| What to work on |
The pictures are to be left out, and all remaining data is to be transcribed exactly as it appears.
== Source records ==
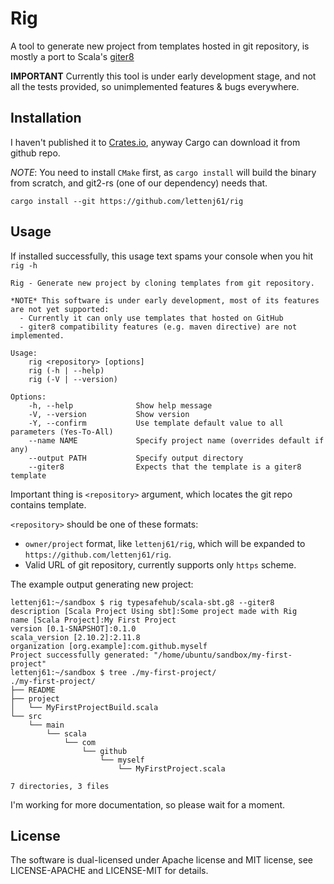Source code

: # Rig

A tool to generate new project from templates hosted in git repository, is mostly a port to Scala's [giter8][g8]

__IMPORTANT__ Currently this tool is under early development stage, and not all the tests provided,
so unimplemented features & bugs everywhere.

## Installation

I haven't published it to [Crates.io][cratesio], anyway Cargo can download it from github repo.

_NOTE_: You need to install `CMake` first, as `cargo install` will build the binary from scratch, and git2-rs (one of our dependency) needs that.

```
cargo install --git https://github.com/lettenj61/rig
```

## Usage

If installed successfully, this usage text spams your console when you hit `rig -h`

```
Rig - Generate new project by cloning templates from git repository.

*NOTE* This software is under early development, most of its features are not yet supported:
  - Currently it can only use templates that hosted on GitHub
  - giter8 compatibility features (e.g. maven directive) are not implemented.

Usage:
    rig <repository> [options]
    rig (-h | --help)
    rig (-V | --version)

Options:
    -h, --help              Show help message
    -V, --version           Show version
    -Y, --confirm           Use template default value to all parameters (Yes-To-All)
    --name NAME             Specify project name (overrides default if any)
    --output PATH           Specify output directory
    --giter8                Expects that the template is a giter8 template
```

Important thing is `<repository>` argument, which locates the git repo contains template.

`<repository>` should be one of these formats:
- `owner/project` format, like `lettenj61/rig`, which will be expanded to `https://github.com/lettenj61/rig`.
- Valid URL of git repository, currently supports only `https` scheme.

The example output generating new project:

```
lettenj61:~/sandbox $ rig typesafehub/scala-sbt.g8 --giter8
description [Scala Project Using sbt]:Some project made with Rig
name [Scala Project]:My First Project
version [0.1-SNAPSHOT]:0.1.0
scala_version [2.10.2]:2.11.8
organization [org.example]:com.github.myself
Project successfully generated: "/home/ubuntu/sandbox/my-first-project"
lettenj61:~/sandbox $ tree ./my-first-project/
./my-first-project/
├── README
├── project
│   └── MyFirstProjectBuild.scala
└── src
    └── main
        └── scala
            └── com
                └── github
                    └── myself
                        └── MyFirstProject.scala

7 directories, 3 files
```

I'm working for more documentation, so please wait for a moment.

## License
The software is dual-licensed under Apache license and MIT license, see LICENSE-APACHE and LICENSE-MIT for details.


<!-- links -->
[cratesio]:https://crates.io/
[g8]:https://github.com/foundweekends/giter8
===
| Exercise output |
Source code

: # Rig

A tool to generate new project from templates hosted in git repository, is mostly a port to Scala's [giter8][g8]

__IMPORTANT__ Currently this tool is under early development stage, and not all the tests provided,
so unimplemented features & bugs everywhere.

## Installation

I haven't published it to [Crates.io][cratesio], anyway Cargo can download it from github repo.

_NOTE_: You need to install `CMake` first, as `cargo install` will build the binary from scratch, and git2-rs (one of our dependency) needs that.

```
cargo install --git https://github.com/lettenj61/rig
```

## Usage

If installed successfully, this usage text spams your console when you hit `rig -h`

```
Rig - Generate new project by cloning templates from git repository.

*NOTE* This software is under early development, most of its features are not yet supported:
  - Currently it can only use templates that hosted on GitHub
  - giter8 compatibility features (e.g. maven directive) are not implemented.

Usage:
    rig <repository> [options]
    rig (-h | --help)
    rig (-V | --version)

Options:
    -h, --help              Show help message
    -V, --version           Show version
    -Y, --confirm           Use template default value to all parameters (Yes-To-All)
    --name NAME             Specify project name (overrides default if any)
    --output PATH           Specify output directory
    --giter8                Expects that the template is a giter8 template
```

Important thing is `<repository>` argument, which locates the git repo contains template.

`<repository>` should be one of these formats:
- `owner/project` format, like `lettenj61/rig`, which will be expanded to `https://github.com/lettenj61/rig`.
- Valid URL of git repository, currently supports only `https` scheme.

The example output generating new project:

```
lettenj61:~/sandbox $ rig typesafehub/scala-sbt.g8 --giter8
description [Scala Project Using sbt]:Some project made with Rig
name [Scala Project]:My First Project
version [0.1-SNAPSHOT]:0.1.0
scala_version [2.10.2]:2.11.8
organization [org.example]:com.github.myself
Project successfully generated: "/home/ubuntu/sandbox/my-first-project"
lettenj61:~/sandbox $ tree ./my-first-project/
./my-first-project/
├── README
├── project
│   └── MyFirstProjectBuild.scala
└── src
    └── main
        └── scala
            └── com
                └── github
                    └── myself
                        └── MyFirstProject.scala

7 directories, 3 files
```

I'm working for more documentation, so please wait for a moment.

## License
The software is dual-licensed under Apache license and MIT license, see LICENSE-APACHE and LICENSE-MIT for details.


<!-- links -->
[cratesio]:https://crates.io/
[g8]:https://github.com/foundweekends/giter8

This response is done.